Buddy Anderson, construction manager, a first-year student from Clover, S.C., says that this project is unlike anything he’s done before, despite his experience in construction:

“This is pretty new [for me]. I worked construction during the summer, but this is different. I got materials and called the quarry to get the rock. The bricks we are using were actually part of the old mill here at Glendale,” he says.

“Professor John Lane told us that the bricks were there, and they were at the bottom of a steep slope, so it took eight students to form an assembly line and get them out,” says Dinkins.

Dinkins explains that while she shares teaching responsibility with FYI instructor and Director of Counseling and Accessibility Services Perry Henson, the students have shouldered the entire project from its beginning to now:

“They conceived all of this. The students did it all, and I don’t really know some of what’s going on… which I’m proud of. They really have done it all,” she says.

To begin the process, students formed teams, with each student joining two teams. This increased communication and cohesiveness within the group. These bonds have extended beyond the classroom says Ashley Cox, a first-year student from Moore, S.C.

“Coming to Wofford, we didn’t really know what a living-learning community would entail,” she says. “My LLC class is the class I’m the closest with – because of projects like this, where we are building things together. With that, we’re building relationships, too.”

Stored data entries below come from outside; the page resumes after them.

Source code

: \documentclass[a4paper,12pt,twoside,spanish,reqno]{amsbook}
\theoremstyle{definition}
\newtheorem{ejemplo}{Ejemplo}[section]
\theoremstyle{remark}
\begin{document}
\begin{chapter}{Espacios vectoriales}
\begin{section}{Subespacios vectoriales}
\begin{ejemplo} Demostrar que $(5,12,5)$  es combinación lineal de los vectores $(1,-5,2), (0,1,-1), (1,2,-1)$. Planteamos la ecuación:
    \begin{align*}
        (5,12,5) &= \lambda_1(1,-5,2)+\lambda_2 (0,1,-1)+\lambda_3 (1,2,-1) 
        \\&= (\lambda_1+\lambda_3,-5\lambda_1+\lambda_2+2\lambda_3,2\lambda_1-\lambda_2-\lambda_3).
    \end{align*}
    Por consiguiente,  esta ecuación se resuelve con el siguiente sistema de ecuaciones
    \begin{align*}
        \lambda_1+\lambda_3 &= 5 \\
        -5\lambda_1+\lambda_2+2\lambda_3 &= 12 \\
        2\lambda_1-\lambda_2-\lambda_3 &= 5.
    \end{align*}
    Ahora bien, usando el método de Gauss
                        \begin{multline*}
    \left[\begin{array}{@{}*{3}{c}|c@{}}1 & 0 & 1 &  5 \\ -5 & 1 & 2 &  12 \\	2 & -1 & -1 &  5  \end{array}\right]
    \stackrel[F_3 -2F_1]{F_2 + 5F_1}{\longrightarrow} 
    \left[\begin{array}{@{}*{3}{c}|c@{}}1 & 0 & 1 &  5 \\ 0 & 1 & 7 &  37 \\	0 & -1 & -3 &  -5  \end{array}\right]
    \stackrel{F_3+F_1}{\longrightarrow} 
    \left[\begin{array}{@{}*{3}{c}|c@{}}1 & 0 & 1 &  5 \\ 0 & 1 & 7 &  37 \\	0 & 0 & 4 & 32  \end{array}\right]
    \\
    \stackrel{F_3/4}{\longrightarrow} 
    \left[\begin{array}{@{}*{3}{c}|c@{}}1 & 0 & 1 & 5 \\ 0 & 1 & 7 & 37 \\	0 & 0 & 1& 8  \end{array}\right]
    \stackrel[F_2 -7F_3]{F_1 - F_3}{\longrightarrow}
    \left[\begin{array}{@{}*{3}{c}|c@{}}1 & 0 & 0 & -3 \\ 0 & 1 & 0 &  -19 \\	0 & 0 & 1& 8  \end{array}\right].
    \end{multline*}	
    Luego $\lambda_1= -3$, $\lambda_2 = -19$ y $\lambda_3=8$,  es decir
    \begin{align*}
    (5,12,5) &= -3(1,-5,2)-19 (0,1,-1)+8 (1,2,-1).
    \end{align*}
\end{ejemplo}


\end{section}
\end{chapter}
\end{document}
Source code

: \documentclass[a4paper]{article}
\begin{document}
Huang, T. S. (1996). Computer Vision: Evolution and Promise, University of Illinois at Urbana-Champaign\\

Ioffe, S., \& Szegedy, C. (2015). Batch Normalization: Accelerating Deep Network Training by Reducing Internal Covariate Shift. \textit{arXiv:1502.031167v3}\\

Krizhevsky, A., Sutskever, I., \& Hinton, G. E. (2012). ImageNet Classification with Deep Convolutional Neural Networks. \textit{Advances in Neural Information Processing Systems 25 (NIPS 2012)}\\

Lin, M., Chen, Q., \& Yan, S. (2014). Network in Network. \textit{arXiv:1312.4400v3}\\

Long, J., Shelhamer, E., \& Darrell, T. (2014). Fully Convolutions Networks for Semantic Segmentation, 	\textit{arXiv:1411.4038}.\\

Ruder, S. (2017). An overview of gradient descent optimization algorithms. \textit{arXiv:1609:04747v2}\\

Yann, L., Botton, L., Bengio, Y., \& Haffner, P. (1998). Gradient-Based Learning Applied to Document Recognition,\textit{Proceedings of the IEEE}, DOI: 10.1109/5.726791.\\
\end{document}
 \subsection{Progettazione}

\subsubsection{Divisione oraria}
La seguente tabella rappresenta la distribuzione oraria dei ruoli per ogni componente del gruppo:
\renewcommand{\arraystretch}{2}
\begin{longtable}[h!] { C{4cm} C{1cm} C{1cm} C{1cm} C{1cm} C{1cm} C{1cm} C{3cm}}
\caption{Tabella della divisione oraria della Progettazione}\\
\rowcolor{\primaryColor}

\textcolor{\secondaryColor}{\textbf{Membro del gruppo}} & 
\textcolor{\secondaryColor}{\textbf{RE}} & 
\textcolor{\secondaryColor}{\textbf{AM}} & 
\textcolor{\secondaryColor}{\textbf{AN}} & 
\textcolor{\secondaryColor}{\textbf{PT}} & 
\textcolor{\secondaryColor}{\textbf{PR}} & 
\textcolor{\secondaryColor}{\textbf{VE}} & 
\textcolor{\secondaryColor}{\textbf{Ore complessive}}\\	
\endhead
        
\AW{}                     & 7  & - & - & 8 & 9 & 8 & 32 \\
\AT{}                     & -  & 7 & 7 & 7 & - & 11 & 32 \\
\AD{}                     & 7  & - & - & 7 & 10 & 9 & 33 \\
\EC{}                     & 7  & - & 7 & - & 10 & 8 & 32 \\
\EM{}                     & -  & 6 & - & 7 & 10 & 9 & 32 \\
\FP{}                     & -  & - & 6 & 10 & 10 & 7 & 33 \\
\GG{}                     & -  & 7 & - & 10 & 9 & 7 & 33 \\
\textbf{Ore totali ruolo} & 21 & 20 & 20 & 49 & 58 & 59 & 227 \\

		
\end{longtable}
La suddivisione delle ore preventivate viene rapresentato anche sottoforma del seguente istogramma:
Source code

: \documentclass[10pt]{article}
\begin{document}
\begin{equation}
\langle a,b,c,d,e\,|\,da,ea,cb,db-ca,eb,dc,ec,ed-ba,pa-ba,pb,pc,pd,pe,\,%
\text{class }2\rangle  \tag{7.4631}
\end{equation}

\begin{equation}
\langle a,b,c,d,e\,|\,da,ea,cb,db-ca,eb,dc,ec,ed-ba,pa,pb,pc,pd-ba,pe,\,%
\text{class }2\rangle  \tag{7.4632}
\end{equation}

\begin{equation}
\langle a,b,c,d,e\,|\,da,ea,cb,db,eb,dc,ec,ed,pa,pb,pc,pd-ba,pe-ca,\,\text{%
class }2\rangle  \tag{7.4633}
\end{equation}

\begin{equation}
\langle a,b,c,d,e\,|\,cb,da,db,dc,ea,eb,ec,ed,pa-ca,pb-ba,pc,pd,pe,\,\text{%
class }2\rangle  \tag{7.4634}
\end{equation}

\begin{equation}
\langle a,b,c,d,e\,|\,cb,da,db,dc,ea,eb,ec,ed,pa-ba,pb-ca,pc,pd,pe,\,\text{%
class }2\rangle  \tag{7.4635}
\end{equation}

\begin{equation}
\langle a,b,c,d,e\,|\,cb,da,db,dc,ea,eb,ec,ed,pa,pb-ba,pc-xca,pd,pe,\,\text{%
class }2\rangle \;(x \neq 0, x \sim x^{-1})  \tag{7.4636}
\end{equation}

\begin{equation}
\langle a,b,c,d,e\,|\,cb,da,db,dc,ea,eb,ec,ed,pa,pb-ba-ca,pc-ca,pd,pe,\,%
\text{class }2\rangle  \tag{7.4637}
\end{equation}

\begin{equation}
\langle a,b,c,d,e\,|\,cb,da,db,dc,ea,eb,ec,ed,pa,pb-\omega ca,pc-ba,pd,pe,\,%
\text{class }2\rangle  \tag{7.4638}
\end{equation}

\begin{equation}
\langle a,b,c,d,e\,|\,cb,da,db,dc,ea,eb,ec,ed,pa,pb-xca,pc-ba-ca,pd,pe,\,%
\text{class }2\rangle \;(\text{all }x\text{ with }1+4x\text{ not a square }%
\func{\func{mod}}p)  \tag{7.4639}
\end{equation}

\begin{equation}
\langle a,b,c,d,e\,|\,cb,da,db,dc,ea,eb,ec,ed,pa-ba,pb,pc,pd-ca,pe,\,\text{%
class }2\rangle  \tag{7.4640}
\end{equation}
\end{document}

All of the students in the LLC live together in Marsh Hall and have become so close that they have elected to continue learning together in the spring semester, all signing up for the same philosophy course.

While each LLC has a budget, this project has cost the class about $2,000, which exceeds their funding and requires fundraising. According to Cox, who is on the marketing and finance teams, the group has raised about half of the costs required to fund the labyrinth. They are still collecting funds. To give, visit the Facebook page, “Wofford Labyrinth at Glendale Shoals.”

Cox says she didn’t expect to have this type of impact on her community so early in her college career.

“I didn’t think we were going to be doing anything hands-on," she says. "I think we all kind of underestimated what we were doing here. We didn’t think it would be this monumental. It’s nice to say this is the impact I left as my first step into Wofford. It will be exciting to see what follows in the next few years.”

Dinkins says that the Wofford Environmental Studies Department, the Spartanburg Area Conservancy (SPACE) and the Palmetto Conservation Foundation have been “incredibly helpful” in supporting the project, and she feels that the labyrinth will have a deep community impact. But mostly she is proud of her students.

“Through this project, I’ve watched them learn and grow. They just had a vision and they went for it,” says Dinkins.